In Goeddel v. Sugano, the Court of Appeals for the Federal Circuit (CAFC) has provided more guidance as to what is necessary for a sufficient “written description” of an invention, this time for a true “biotech” invention, in the context of a motion for benefit of priority in an interference. This case involved two interferences; one directed to DNA encoding human fibroblast interferon (hFIF) unaccompanied by a hFIF presequence (mature hFIF) and one directed to a composition comprising non-glycosylated hFIF. Sugano filed a motion for benefit of its Japanese priority application (Sugano priority application) and was granted priority by the Board of Patent Appeals and Interferences (the Board) in both interferences. Goeddel appealed that decision on the grounds that the Sugano priority application did not constitute a constructive reduction to practice because it did not enable the Counts and did not provide a sufficient written description of the Counts. The Federal Circuit reversed on the ground that the Sugano priority application did not provide a sufficient written description of the Count because the inventors were not “in possession” of the invention.

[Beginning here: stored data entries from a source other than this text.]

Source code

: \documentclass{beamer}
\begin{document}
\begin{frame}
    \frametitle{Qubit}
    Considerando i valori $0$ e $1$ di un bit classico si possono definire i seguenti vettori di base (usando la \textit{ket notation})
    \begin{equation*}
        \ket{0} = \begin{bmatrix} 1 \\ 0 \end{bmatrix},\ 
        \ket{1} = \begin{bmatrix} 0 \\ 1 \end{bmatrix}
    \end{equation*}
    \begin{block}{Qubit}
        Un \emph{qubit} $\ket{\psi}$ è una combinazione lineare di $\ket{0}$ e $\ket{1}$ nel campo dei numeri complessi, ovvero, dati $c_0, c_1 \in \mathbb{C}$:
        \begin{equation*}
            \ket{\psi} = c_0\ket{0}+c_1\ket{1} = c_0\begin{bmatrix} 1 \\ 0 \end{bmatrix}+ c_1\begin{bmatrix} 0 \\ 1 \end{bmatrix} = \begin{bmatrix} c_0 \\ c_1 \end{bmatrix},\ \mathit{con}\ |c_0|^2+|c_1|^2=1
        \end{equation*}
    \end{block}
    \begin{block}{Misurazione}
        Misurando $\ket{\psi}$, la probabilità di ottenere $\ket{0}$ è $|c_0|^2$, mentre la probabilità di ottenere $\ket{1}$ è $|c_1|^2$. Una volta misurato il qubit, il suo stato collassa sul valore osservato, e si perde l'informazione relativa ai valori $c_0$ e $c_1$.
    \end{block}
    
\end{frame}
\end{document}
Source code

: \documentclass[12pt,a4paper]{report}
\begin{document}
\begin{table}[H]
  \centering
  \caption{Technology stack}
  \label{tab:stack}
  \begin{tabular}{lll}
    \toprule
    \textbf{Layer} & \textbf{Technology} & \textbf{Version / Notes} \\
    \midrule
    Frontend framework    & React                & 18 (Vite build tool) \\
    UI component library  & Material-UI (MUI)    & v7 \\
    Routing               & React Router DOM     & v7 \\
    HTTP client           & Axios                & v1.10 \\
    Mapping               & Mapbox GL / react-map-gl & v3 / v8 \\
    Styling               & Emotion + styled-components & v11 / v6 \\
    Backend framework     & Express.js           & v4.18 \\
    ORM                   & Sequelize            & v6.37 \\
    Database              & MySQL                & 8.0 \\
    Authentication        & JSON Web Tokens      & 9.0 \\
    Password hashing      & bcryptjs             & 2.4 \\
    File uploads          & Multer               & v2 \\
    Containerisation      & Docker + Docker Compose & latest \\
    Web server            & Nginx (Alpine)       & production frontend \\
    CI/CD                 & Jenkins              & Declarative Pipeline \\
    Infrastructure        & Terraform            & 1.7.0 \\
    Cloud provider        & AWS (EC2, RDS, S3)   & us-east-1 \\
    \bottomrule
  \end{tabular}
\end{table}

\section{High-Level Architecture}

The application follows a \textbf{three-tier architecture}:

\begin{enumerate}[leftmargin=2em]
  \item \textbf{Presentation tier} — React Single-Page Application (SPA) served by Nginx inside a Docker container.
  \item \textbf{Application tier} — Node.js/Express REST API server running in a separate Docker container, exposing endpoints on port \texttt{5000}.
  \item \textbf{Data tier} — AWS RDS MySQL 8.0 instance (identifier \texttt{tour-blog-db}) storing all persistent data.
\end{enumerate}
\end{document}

The “facts” critical to the decision were for the most part not disputed by the parties and their experts and were correctly determined by the Board. These critical facts were (1) the Sugano priority application adequately described DNA encoding “immature” hFIF which included the combined sequence of mature hFIF and the corresponding presequence; (2) the Sugano priority application did not describe where, in the combined sequence, the presequence ended and the mature sequence began; and (3) the end of the presequence and the beginning of the mature hFIF sequence could be easily determined by one skilled in the art by referring to an article of Knight et al. that was referenced in the Sugano priority application.
The Board and CAFC Opinions
The Board held that the Sugano priority application constituted a constructive reduction to practice of the Counts because one skilled in the art could “envision” the invention of the Counts based on the Sugano priority application by referring to the article of Knight et al. The CAFC reversed on the ground that despite the fact that one skilled in the art could “envision” the invention of the Counts, the Sugano priority application did not demonstrate that the inventors “had possession of the claimed subject matter” [of the Counts] or “actually invented the invention claimed” [of the Counts].
Does This Case Change Anything?
In my opinion, this case is just one more illustration of the difficulties patent owners face in satisfying the case law requirement that the inventors be “in possession” of the invention in order to satisfy the “written description” requirement of 35 U.S.C. §112, first paragraph. In an unpredictable biotechnology field, such as involved in the present case, if the specification describes what appears to be an actual experiment showing that the inventors actually made the claimed invention (and presumably showed that it was useful), then the inventors are presumably “in possession” of the invention. Although prior case law holds that it is not necessary that the specification describe an actual “working example” of the invention, in my view, if the inventors do not describe an actual working example, then there must be at least a very clear description of an embodiment of the invention that leaves nothing to the imagination for one skilled in the art. As stated by the CAFC, “these cases [Enzo Biochem and Rochester] do not hold that “priority is established if a person skilled in the art could “envision” the invention of the counts.”
One question that remains unanswered is whether a very detailed and workable “paper example” can be sufficient to show that the inventor was “in possession” of an invention in view of the evolving line of cases which are making the “in possession” requirement a formidable hurdle to meet in unpredictable technologies.
So, from a patent drafting perspective, what do we learn from this case? If you think you (the patent attorney) might want to submit a claim in a patent application to an invention that has not yet been reduced to practice in an unpredictable technology, you would be well advised to include a clear and detailed description of that subject matter that leaves nothing to the imagination of one skilled in the art. A paper Example clearly describing such an invention may be the best way to accomplish this. If the specification falls short of a clear description of the invention to be claimed and merely allows one skilled in the art to “envision” the invention, such a description may well not support a claim to that invention.